Ponme una de cuarto y
una ensaimada, nena.
Fátima miró a la Sra. Cecilia, cliente habitual de la
panadería y pensó que por qué las señoras mayores suelen llamar a las
dependientas nenas. No es que le molestase, como a alguna otra de sus
compañeras, Ni tampoco le venia de nuevo. Al fin y al cabo ella había nacido
aquí, aunque sus padres eran de Marruecos.
Siempre había asociado la palabra nena a niña y no es que ella fuese muy
mayor, pero no desde luego una niña.
Mientras despachaba a
la Sra. Cecilia lo que había pedido, miró por las cristaleras de la tienda. Parecía que
hubiera sido ubicada estratégicamente, en pleno chaflán. Desde el mostrador se
divisaban perfectamente las calles que conformaban el cruce y en momentos de
baja actividad Fátima se distraía contemplando la multitud de personas que
circulaban por allí: quienes entraban en el estanco y salían ya encendiendo el
pitillo en su boca, las vecinas que se paraban en la esquina a charlar,
aquellos que se iban a la competencia, a la panadería de enfrente y también los
que miraban con curiosidad el nuevo bar abierto con el llamativo nombre de
“Mesón de la Legión”…llamativo en un barrio con una densa población musulmana y
con un oratorio – mezquita, unos metros más allá.
Ahí bajaba también el
vecino de los domingos. Ese hombre era asiduo desde hacia años, solo los fines
de semana. Alto, desgarbado y con el pelo blanco, más bien ralo ya.

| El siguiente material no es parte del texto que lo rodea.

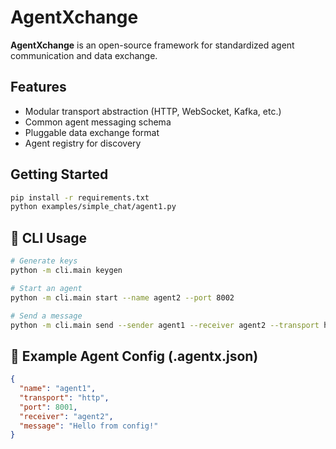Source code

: # AgentXchange

**AgentXchange** is an open-source framework for standardized agent communication and data exchange.

## Features
- Modular transport abstraction (HTTP, WebSocket, Kafka, etc.)
- Common agent messaging schema
- Pluggable data exchange format
- Agent registry for discovery

## Getting Started
```bash
pip install -r requirements.txt
python examples/simple_chat/agent1.py
```

## 🔧 CLI Usage

```bash
# Generate keys
python -m cli.main keygen

# Start an agent
python -m cli.main start --name agent2 --port 8002

# Send a message
python -m cli.main send --sender agent1 --receiver agent2 --transport http --msg "Hello"
```

## 📂 Example Agent Config (.agentx.json)

```json
{
  "name": "agent1",
  "transport": "http",
  "port": 8001,
  "receiver": "agent2",
  "message": "Hello from config!"
}
```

Andaba
distraídamente, llevando como siempre a su perro atado con una correa
extensible, un yorkshire, algo más grande de lo normal. ¿O era una perra?
Como de costumbre, el
hombre iba hablándole al perro. Fátima no sabia que le decía y pensó que vaya tontería, como si el perro
fuese a entenderle. También siguiendo su costumbre, el vecino se acercó a la cristalera
de la esquina y sujetó el extremo de la correa al soporte del candado de la
puerta metálica. Luego entró en la panadería. Antes el perro se ponía a ladrar
desaforadamente en cuanto el dueño lo dejaba fuera, hasta que este volvía a
salir y lo amenazaba con una revista enrollada, de las publicitarias que
habitualmente tenían en la banqueta a disposición de los clientes.
Pero hacia tiempo que
el perro se había convencido de que sus ladridos eran inútiles y ahora se
limitaba a apoyarse con las patas delanteras en la cristalera, rascando el
cristal con una pata para llamar la atención.
Hola, buenos días, una
barra y dos cruasans. Fátima le miró
distraídamente, al tiempo que le ponía lo solicitado sobre el mostrador. Más de
una vez se había preguntado por que él le hablaba en castellano, si tenía acento catalán, lengua que ella conocía
y hablaba perfectamente. ¿Sería por el color de su piel o por su aspecto un
poco exótico? Tuvo la impresión de verle un poco más envejecido, pero claro es
que el tiempo pasa. Y a lo mejor tampoco se había fijado antes en las bolsas
bajo sus ojos. O quizás sería el aspecto un tanto descuidado, vistiendo un
quechua y unos pantalones de pana algo raídos.
Una vez pagada la compra,
el hombre salió y desató al perro mientras le cuchicheaba algo. Luego ambos se
dirigieron hacia la librería de enfrente, a buscar el periódico, como cada fin
de semana. Y parecía que el animal iba brincando alegremente.
Fátima miró el reloj y
suspiró. ¡Faltaba todavía tanto rato para que su marido fuese a buscarla!